- The paper presents a novel algorithm that learns sample-specific annotator error dependencies through label fusion.
- It leverages weight vectors and confusion matrices, approximated using the Birkhoff-von Neumann theorem, to refine label reliability.
- Extensive experiments on MNIST, CIFAR-100, and ImageNet-100 show improved accuracy over traditional noisy label methods.
Learning from Multiple Annotator Noisy Labels via Sample-wise Label Fusion
Introduction
The paper "Learning from Multiple Annotator Noisy Labels via Sample-wise Label Fusion" (2207.11327) investigates the challenge of training classifiers using datasets with multiple noisy labels.
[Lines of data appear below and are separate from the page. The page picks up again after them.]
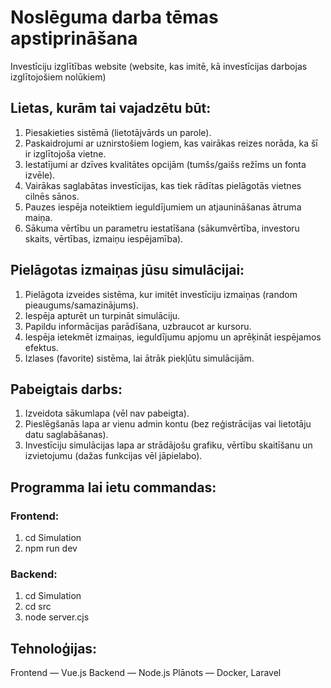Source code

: # Noslēguma darba tēmas apstiprināšana

Investīciju izglītības website (website, kas imitē, kā investīcijas darbojas izglītojošiem nolūkiem)

## Lietas, kurām tai vajadzētu būt:

1. Piesakieties sistēmā (lietotājvārds un parole).
2. Paskaidrojumi ar uznirstošiem logiem, kas vairākas reizes norāda, ka šī ir izglītojoša vietne.
3. Iestatījumi ar dzīves kvalitātes opcijām (tumšs/gaišs režīms un fonta izvēle).
4. Vairākas saglabātas investīcijas, kas tiek rādītas pielāgotās vietnes cilnēs sānos.
5. Pauzes iespēja noteiktiem ieguldījumiem un atjaunināšanas ātruma maiņa.
6. Sākuma vērtību un parametru iestatīšana (sākumvērtība, investoru skaits, vērtības, izmaiņu iespējamība).

## Pielāgotas izmaiņas jūsu simulācijai:

1. Pielāgota izveides sistēma, kur imitēt investīciju izmaiņas (random pieaugums/samazinājums).
2. Iespēja apturēt un turpināt simulāciju.
3. Papildu informācijas parādīšana, uzbraucot ar kursoru.
4. Iespēja ietekmēt izmaiņas, ieguldījumu apjomu un aprēķināt iespējamos efektus.
5. Izlases (favorite) sistēma, lai ātrāk piekļūtu simulācijām.

## Pabeigtais darbs:

1. Izveidota sākumlapa (vēl nav pabeigta).
2. Pieslēgšanās lapa ar vienu admin kontu (bez reģistrācijas vai lietotāju datu saglabāšanas).
3. Investīciju simulācijas lapa ar strādājošu grafiku, vērtību skaitīšanu un izvietojumu (dažas funkcijas vēl jāpielabo).

## Programma lai ietu commandas:

### Frontend:

1. cd Simulation
2. npm run dev

### Backend:

1. cd Simulation
2. cd src
3. node server.cjs

## Tehnoloģijas:

Frontend — Vue.js
Backend — Node.js
Plānots — Docker, Laravel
Particularly, it addresses situations where annotators provide inconsistent or erroneous labels due to subjective biases or economic constraints, which is a common occurrence in real-world applications. Unlike existing methods that typically assume uniformity in annotator error parameters across data samples, this study introduces a novel algorithm that learns label error dependencies both annotator-wise and sample-wise.
Proposed Method
The authors propose an algorithm that employs sample-wise label fusion, where for each input data sample, the algorithm simultaneously learns weight vectors and confusion matrices specific to that sample. The confusion matrix captures an annotator's labeling tendencies, while the weight vector adjusts the influence of each annotator's labels on the final label prediction. The method leverages the Birkhoff-von Neumann theorem to approximate these sample-specific parameters, thus making the model computationally feasible.
The training process involves minimizing a composite loss function that includes a KL divergence term between the model's predictions and the approximated clean label, as well as a regularization term to ensure that confusion matrices reflect realistic annotator behavior.
Figure 1: Training flow of the proposed method highlighting the role of confusion matrices and weight vectors in prediction.
Experimental Results
The efficacy of the proposed method is demonstrated through experiments on datasets such as MNIST, CIFAR-100, and ImageNet-100. The method outperformed state-of-the-art approaches like TraceReg and MBEM across various metrics and conditions. For example, on the MNIST dataset under varying annotator skills, the proposed method consistently yielded higher classification accuracy compared to baselines, even in scenarios with considerably noisy labels.
In the experiments, it was shown that when using the proposed method, the learned classifiers closely approached the performance of models trained on clean labels, illustrating the robustness of sample-wise label fusion.
Figure 2: MNIST test accuracies over different annotator skills showing the competitive performance of the proposed method compared to baseline methods.
Theoretical Implications
This research offers significant theoretical contributions by challenging the prevailing assumption of annotator and sample-independent error parameters. It demonstrates that allowing for heterogeneity in error across samples can lead to improved model performance and better noise resilience. This shift in perspective opens new avenues for research in learning from noisy labels, encouraging further exploration of sample-specific parameterizations in machine learning models.
Practical Applications
The implications of this research are particularly relevant in domains where obtaining consistent and accurate labels is challenging, such as medical imaging, where expert opinions may vary. By adopting this method, practitioners can enhance the reliability of models trained on imperfect datasets, ultimately leading to more robust decision-making systems.
Future Directions
Future research could extend this approach to scenarios with a large number of annotators or missing labels by improving the scalability of the model. Additionally, exploring alternative forms of regularization or alternative decomposition methods for confusion matrices could further refine the model's robustness and accuracy.
Conclusion
This study introduces a foundational shift in handling noisy labels by considering sample-wise dependency in annotator error modeling. By implementing this refined approach, the work not only achieves superior numerical performance across various datasets but also advances the theoretical understanding of learning from noisy data, setting a precedent for future research trajectories.